Estaba ya el concierto de Pablo Milanés en su recta finalísima cuando el cantautor abordó Para vivir (“Muchas veces te dije que antes de hacerlo había que pensarlo muy bien / Que a esta unión de nosotros le hacía falta carne y deseo también”), una de sus grandes canciones, y la espectadora que ocupaba el asiento de mi derecha, que durante toda la actuación se había dejado las manos aplaudiendo, soltó un sonoro y articulado suspiro: “¡Ay, dios mío!” No pasó a mayores la emoción, pero me pareció que ese soplo era como el epítome de la respuesta del público que el sábado acudió al Auditorio de Zaragoza para escuchar al cantautor cubano

Milanés, 79 años, un cuerpo castigado por la enfermedad y una voz por la que parece que tiempo no ha pasado, cantó y convenció con un programa de 20 canciones (alguna, escrita en 1964) atravesadas por la nostalgia, el amor, el desamor, la pérdida de las ilusiones de juventud y el deseo de que las cosas pueden cambiar. Ocasionalmente tocó la guitarra, pero la sólida base musical de su concierto recayó en dos intérpretes excepcionales: el pianista Miguel Núñez y la chelista Caridad Rosa Varona. Con esa formación, Milanés ofreció un concierto casi de cámara (“de camarilla”, me había dicho un día antes, dado lo menguado de la instrumentación).

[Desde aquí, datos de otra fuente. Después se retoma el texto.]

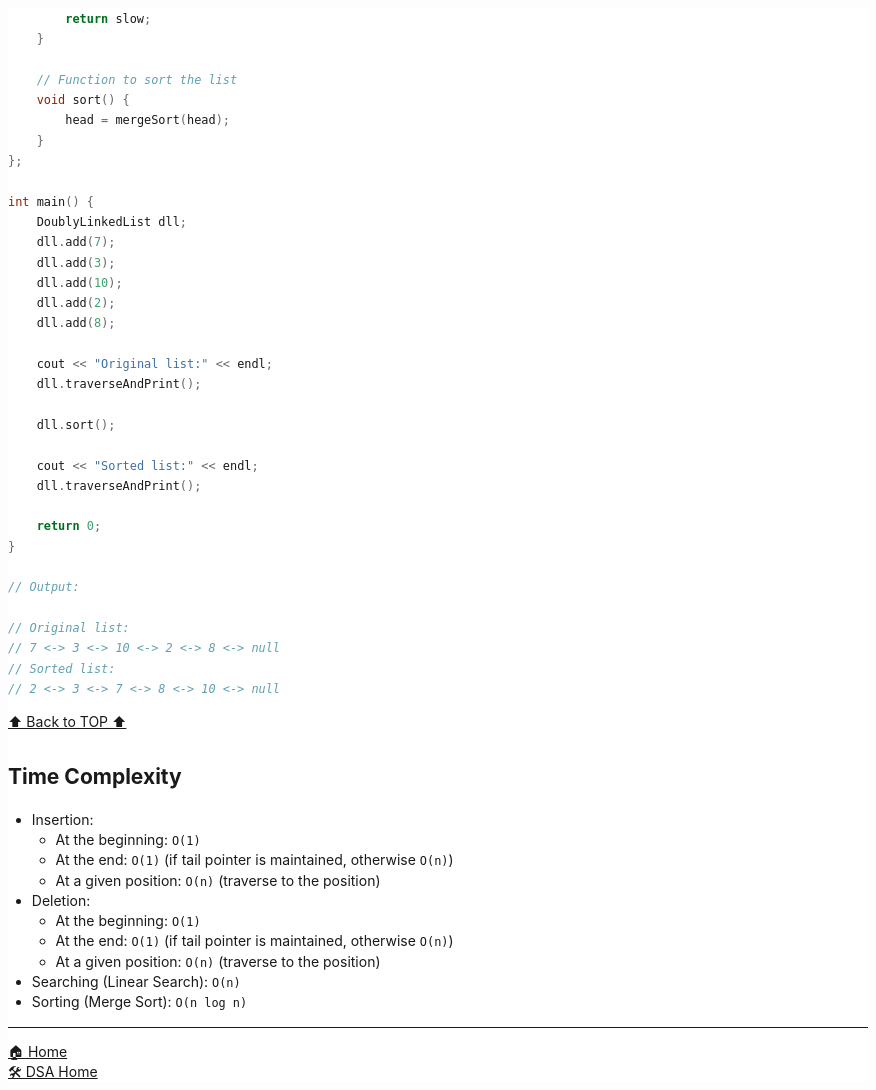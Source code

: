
 ```c++
        return slow;
    }

    // Function to sort the list
    void sort() {
        head = mergeSort(head);
    }
};

int main() {
    DoublyLinkedList dll;
    dll.add(7);
    dll.add(3);
    dll.add(10);
    dll.add(2);
    dll.add(8);

    cout << "Original list:" << endl;
    dll.traverseAndPrint();

    dll.sort();

    cout << "Sorted list:" << endl;
    dll.traverseAndPrint();

    return 0;
}

// Output:

// Original list:
// 7 <-> 3 <-> 10 <-> 2 <-> 8 <-> null
// Sorted list:
// 2 <-> 3 <-> 7 <-> 8 <-> 10 <-> null
```

[⬆️ Back to TOP ⬆️](#index)

## Time Complexity

- Insertion:
  - At the beginning: `O(1)`
  - At the end: `O(1)` (if tail pointer is maintained, otherwise `O(n)`)
  - At a given position: `O(n)` (traverse to the position)
- Deletion:
  - At the beginning: `O(1)`
  - At the end: `O(1)` (if tail pointer is maintained, otherwise `O(n)`)
  - At a given position: `O(n)` (traverse to the position)
- Searching (Linear Search): `O(n)`
- Sorting (Merge Sort): `O(n log n)`

<hr>

[🏠 Home](../../../README.md) <br/>
[🛠️ DSA Home](../DSA.md)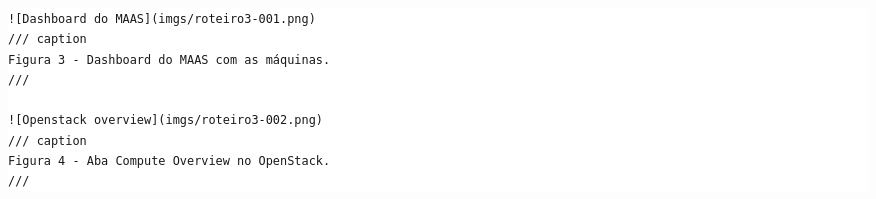     ![Dashboard do MAAS](imgs/roteiro3-001.png)
    /// caption
    Figura 3 - Dashboard do MAAS com as máquinas.
    ///

    ![Openstack overview](imgs/roteiro3-002.png)
    /// caption
    Figura 4 - Aba Compute Overview no OpenStack.
    ///

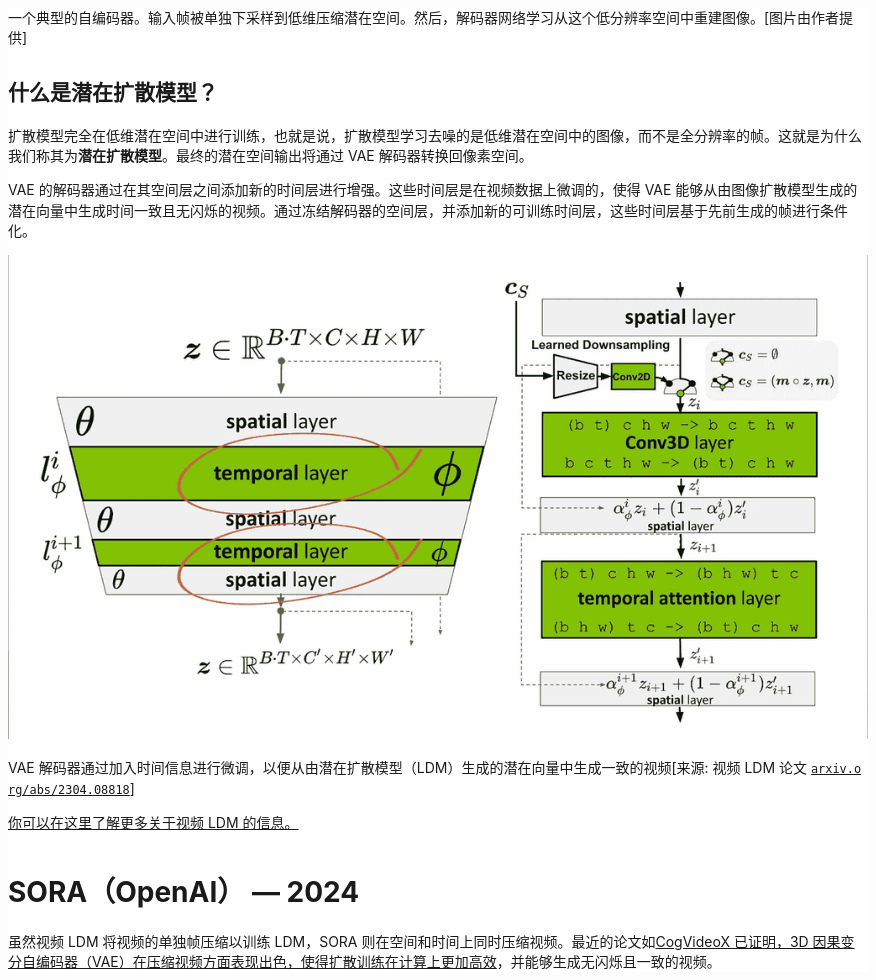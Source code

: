 一个典型的自编码器。输入帧被单独下采样到低维压缩潜在空间。然后，解码器网络学习从这个低分辨率空间中重建图像。[图片由作者提供]

## 什么是潜在扩散模型？

扩散模型完全在低维潜在空间中进行训练，也就是说，扩散模型学习去噪的是低维潜在空间中的图像，而不是全分辨率的帧。这就是为什么我们称其为**潜在扩散模型**。最终的潜在空间输出将通过 VAE 解码器转换回像素空间。

VAE 的解码器通过在其空间层之间添加新的时间层进行增强。这些时间层是在视频数据上微调的，使得 VAE 能够从由图像扩散模型生成的潜在向量中生成时间一致且无闪烁的视频。通过冻结解码器的空间层，并添加新的可训练时间层，这些时间层基于先前生成的帧进行条件化。

![](img/70f142e0ee2a11c20ea619134925aac1.png)

VAE 解码器通过加入时间信息进行微调，以便从由潜在扩散模型（LDM）生成的潜在向量中生成一致的视频[来源: 视频 LDM 论文 [`arxiv.org/abs/2304.08818`](https://arxiv.org/abs/2304.08818)]

[你可以在这里了解更多关于视频 LDM 的信息。](https://research.nvidia.com/labs/toronto-ai/VideoLDM/index.html)

# **SORA（OpenAI）** — 2024

虽然视频 LDM 将视频的单独帧压缩以训练 LDM，SORA 则在空间和时间上同时压缩视频。最近的论文如[CogVideoX 已证明，3D 因果变分自编码器（VAE）在压缩视频方面表现出色，使得扩散训练在计算上更加高效](https://arxiv.org/abs/2408.06072)，并能够生成无闪烁且一致的视频。
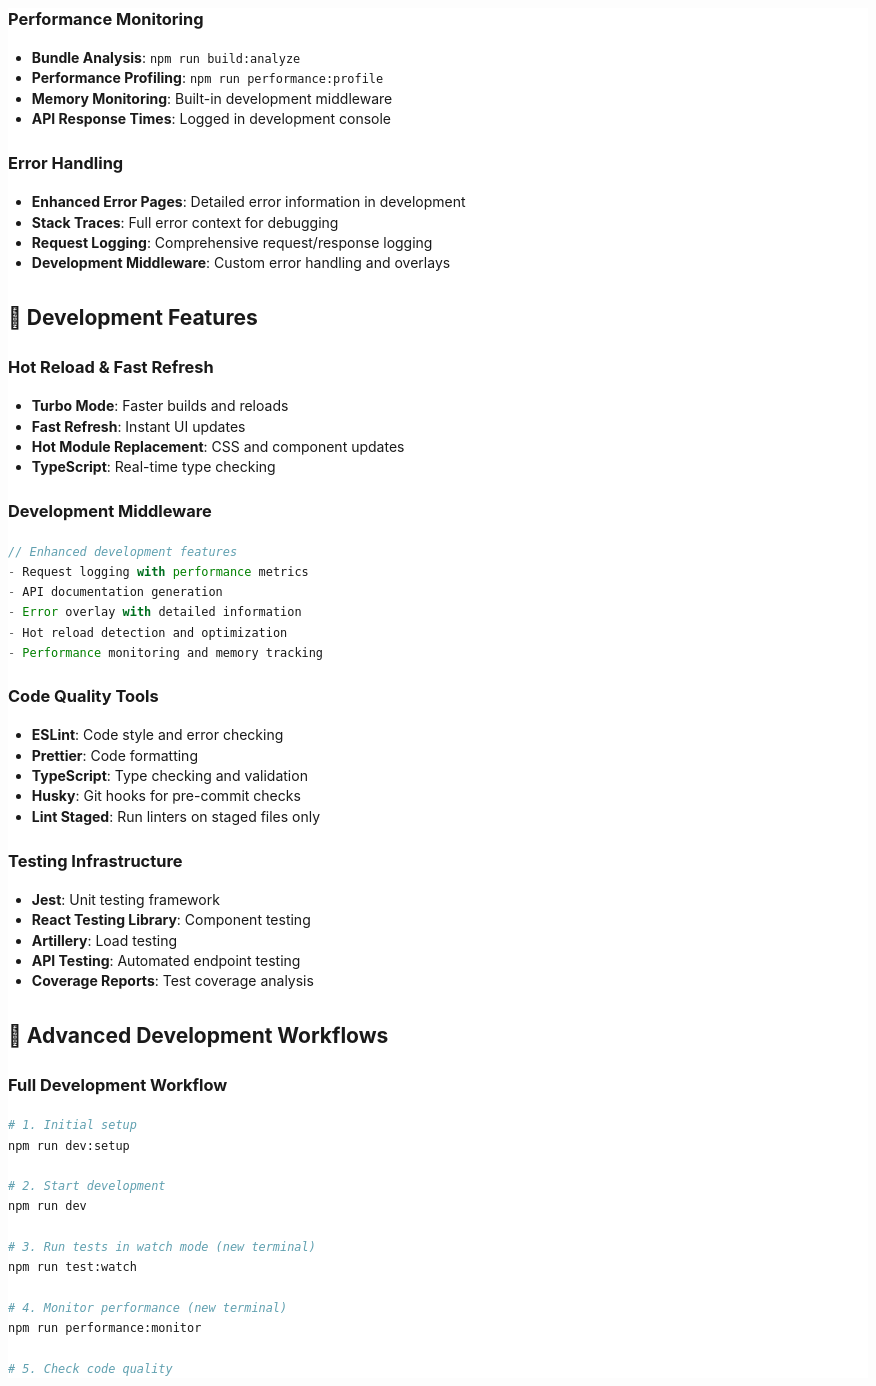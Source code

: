 ### Performance Monitoring
- **Bundle Analysis**: `npm run build:analyze`
- **Performance Profiling**: `npm run performance:profile`
- **Memory Monitoring**: Built-in development middleware
- **API Response Times**: Logged in development console

### Error Handling
- **Enhanced Error Pages**: Detailed error information in development
- **Stack Traces**: Full error context for debugging
- **Request Logging**: Comprehensive request/response logging
- **Development Middleware**: Custom error handling and overlays

## 🎯 Development Features

### Hot Reload & Fast Refresh
- **Turbo Mode**: Faster builds and reloads
- **Fast Refresh**: Instant UI updates
- **Hot Module Replacement**: CSS and component updates
- **TypeScript**: Real-time type checking

### Development Middleware
```typescript
// Enhanced development features
- Request logging with performance metrics
- API documentation generation
- Error overlay with detailed information
- Hot reload detection and optimization
- Performance monitoring and memory tracking
```

### Code Quality Tools
- **ESLint**: Code style and error checking
- **Prettier**: Code formatting
- **TypeScript**: Type checking and validation
- **Husky**: Git hooks for pre-commit checks
- **Lint Staged**: Run linters on staged files only

### Testing Infrastructure
- **Jest**: Unit testing framework
- **React Testing Library**: Component testing
- **Artillery**: Load testing
- **API Testing**: Automated endpoint testing
- **Coverage Reports**: Test coverage analysis

## 🚀 Advanced Development Workflows

### Full Development Workflow
```bash
# 1. Initial setup
npm run dev:setup

# 2. Start development
npm run dev

# 3. Run tests in watch mode (new terminal)
npm run test:watch

# 4. Monitor performance (new terminal)
npm run performance:monitor

# 5. Check code quality
```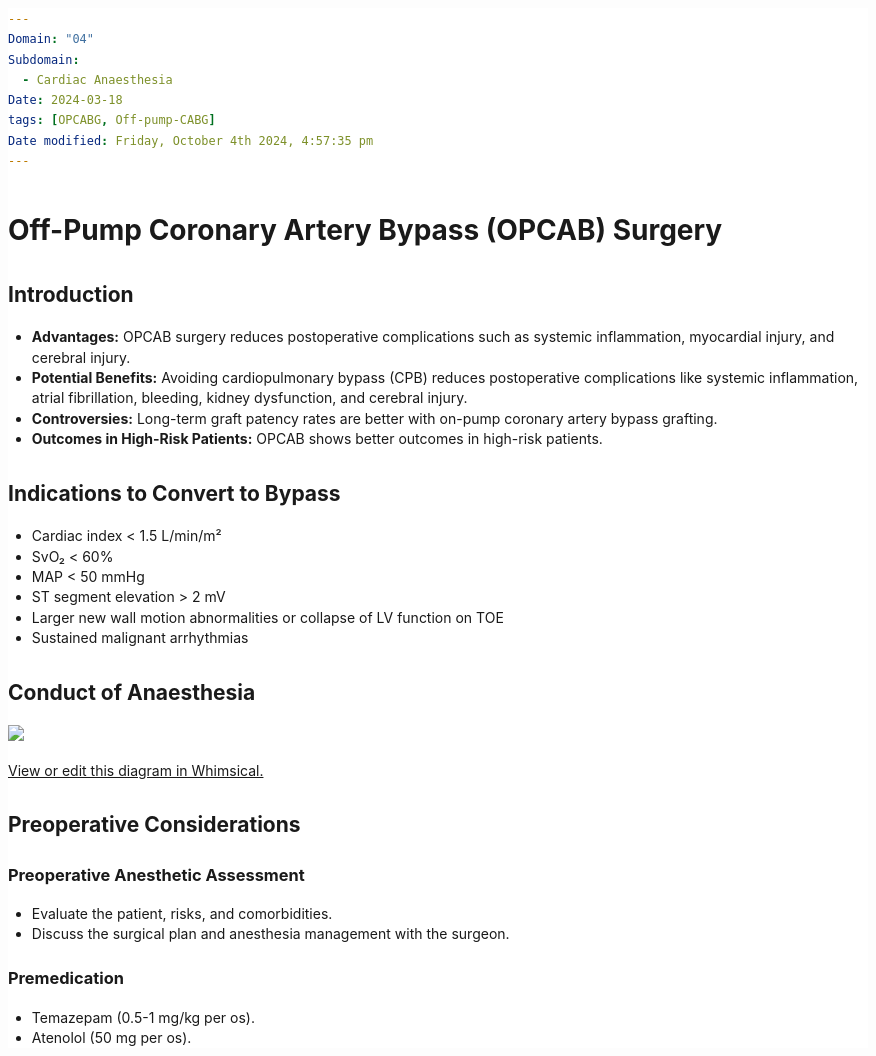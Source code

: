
 ```yaml
---
Domain: "04"
Subdomain:
  - Cardiac Anaesthesia
Date: 2024-03-18
tags: [OPCABG, Off-pump-CABG]
Date modified: Friday, October 4th 2024, 4:57:35 pm
---
```


# Off-Pump Coronary Artery Bypass (OPCAB) Surgery

## Introduction
- **Advantages:** OPCAB surgery reduces postoperative complications such as systemic inflammation, myocardial injury, and cerebral injury.
- **Potential Benefits:** Avoiding cardiopulmonary bypass (CPB) reduces postoperative complications like systemic inflammation, atrial fibrillation, bleeding, kidney dysfunction, and cerebral injury.
- **Controversies:** Long-term graft patency rates are better with on-pump coronary artery bypass grafting.
- **Outcomes in High-Risk Patients:** OPCAB shows better outcomes in high-risk patients.

## Indications to Convert to Bypass
- Cardiac index < 1.5 L/min/m²
- SvO₂ < 60%
- MAP < 50 mmHg
- ST segment elevation > 2 mV
- Larger new wall motion abnormalities or collapse of LV function on TOE
- Sustained malignant arrhythmias

## Conduct of Anaesthesia

![](Pasted%20image%2020240701191524.png)

[View or edit this diagram in Whimsical.](https://whimsical.com/conduct-of-anesthesia-in-opcabg-BK6z5PquBBfvU6uacGbTVv?ref=chatgpt)

## Preoperative Considerations

### Preoperative Anesthetic Assessment
- Evaluate the patient, risks, and comorbidities.
- Discuss the surgical plan and anesthesia management with the surgeon.

### Premedication
- Temazepam (0.5-1 mg/kg per os).
- Atenolol (50 mg per os).
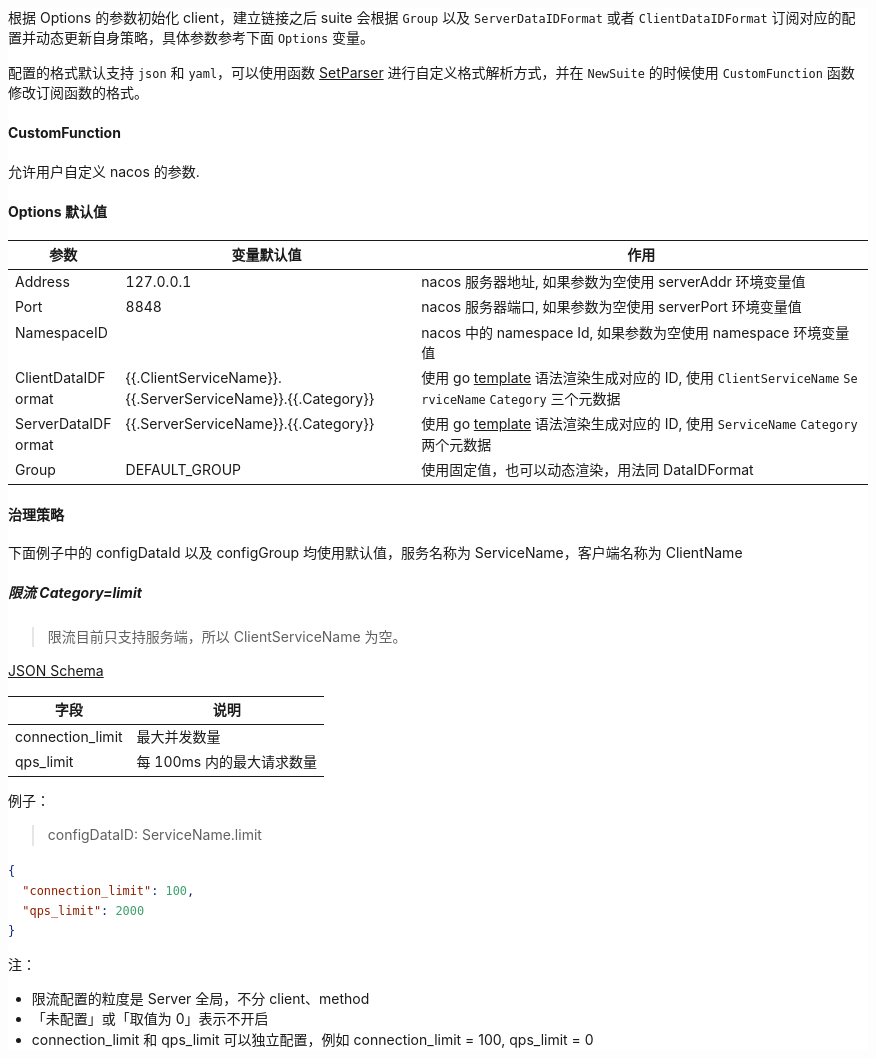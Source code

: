根据 Options 的参数初始化 client，建立链接之后 suite 会根据 `Group` 以及 `ServerDataIDFormat` 或者 `ClientDataIDFormat` 订阅对应的配置并动态更新自身策略，具体参数参考下面 `Options` 变量。 

配置的格式默认支持 `json` 和 `yaml`，可以使用函数 [SetParser](https://github.com/kitex-contrib/config-nacos/blob/eb006978517678dd75a81513142d3faed6a66f8d/nacos/nacos.go#L68) 进行自定义格式解析方式，并在 `NewSuite` 的时候使用 `CustomFunction` 函数修改订阅函数的格式。

#### CustomFunction

允许用户自定义 nacos 的参数. 

#### Options 默认值

| 参数 | 变量默认值 | 作用 |
| ------------------------- | ---------------------------------- | --------------------------------- |
| Address               | 127.0.0.1                          | nacos 服务器地址, 如果参数为空使用 serverAddr 环境变量值 |
| Port               | 8848                               | nacos 服务器端口, 如果参数为空使用 serverPort 环境变量值 |
| NamespaceID                 |                                    | nacos 中的 namespace Id, 如果参数为空使用 namespace 环境变量值 |
| ClientDataIDFormat              | {{.ClientServiceName}}.{{.ServerServiceName}}.{{.Category}}  | 使用 go [template](https://pkg.go.dev/text/template) 语法渲染生成对应的 ID, 使用 `ClientServiceName` `ServiceName` `Category` 三个元数据          |
| ServerDataIDFormat              | {{.ServerServiceName}}.{{.Category}}  | 使用 go [template](https://pkg.go.dev/text/template) 语法渲染生成对应的 ID, 使用 `ServiceName` `Category` 两个元数据          |
| Group               | DEFAULT_GROUP                      | 使用固定值，也可以动态渲染，用法同 DataIDFormat          |

#### 治理策略

下面例子中的 configDataId 以及 configGroup 均使用默认值，服务名称为 ServiceName，客户端名称为 ClientName

##### 限流 Category=limit
> 限流目前只支持服务端，所以 ClientServiceName 为空。

[JSON Schema](https://github.com/cloudwego/kitex/blob/develop/pkg/limiter/item_limiter.go#L33)

|字段|说明|
|----|----|
|connection_limit|最大并发数量| 
|qps_limit|每 100ms 内的最大请求数量| 

例子：

> configDataID: ServiceName.limit

```json
{
  "connection_limit": 100, 
  "qps_limit": 2000        
}
```
注：

- 限流配置的粒度是 Server 全局，不分 client、method
- 「未配置」或「取值为 0」表示不开启
- connection_limit 和 qps_limit 可以独立配置，例如 connection_limit = 100, qps_limit = 0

El que, con Silvio Rodríguez, fue uno de los representantes más mediáticos y solventes de lo que se llamó Nueva Trova Cubana, es hoy un artista atemperado por la edad, que se mueve entre el desencanto de lo que pudo haber sido y no fue, el convencimiento de que el amor es un arma cargada de futuro y el ingenuo pensamiento de que las dictaduras se combaten arrollando a los tiranos con flores. Y ahí sigue, cantando Comienzo y final de una verde mañana (es autor de algunos de los títulos más largos del cancionero popular contemporáneo en español); Los males del silencio, con un delicado comienzo de contradanza-danzón; Si ella me faltara alguna vez; Cuando tú no estás (una de esas piezas que podría haber formado cualquier cantante melódico); De qué callada manera, un son sobre un poema de Nicolás Guillén; El tiempo, el imposible, el que pasó (otro título para tesis doctoral)…

Pese a lo que se podría considerar una ruptura con la tradición por parte de los cantautores de la Nueva Trova, Milanés, de la misma manera que ha tomado a Guillén como inspiración para sus textos, ha buceado en el rico patrimonio musical cubano (danzón, son, filin’…) más que el resto de sus colegas, y lo defiende con entusiasmo. Seguimos: una canción de corte pop cuyo título no logro recordar precedió a una composición con letra del poeta asturiano Ángel González (Alga quisiera ser). Siguieron la desencantada Diario de noticias; La soledad; Flores del futuro, tocada en un raro compás de blues, en la que brilló el piano de Miguel Núñez; la espléndidamente musicalizada Nos vamos poniendo viejos; Hay; dos canciones con Cuba en el corazón (Nostalgias y Los días de gloria); la antiquísima Ya ves que sigo pensando en ti; Cuando el corazón; Amor (una de sus interpretaciones más sobresalientes); Para Vivir (“ay, dios mío”, ¿recuerdan?); la muy esperada Yolanda, con el apoyo vocal del público) y El breve espacio en que no estás.

No todo el concierto de Pablo Milanés refulgió con la misma intensidad; tuvo incluso momentos de bajón; pero no fue una actuación de circunstancias. Así lo entendió, fervores al margen, el público, que despidió al artista puesto en pie, con bravos por doquier y aplaudiendo a rabiar. Por cierto: no fueron pocos los espectadores que hicieron caso omiso de la advertencia de que los conciertos no se deben fotografiar ni grabar: los terminales iban que ardían. Puede que los del móvil no estuvieran enterados de que Castro, que abolió en Cuba los derechos de autor, hace tiempo que abandonó el edificio.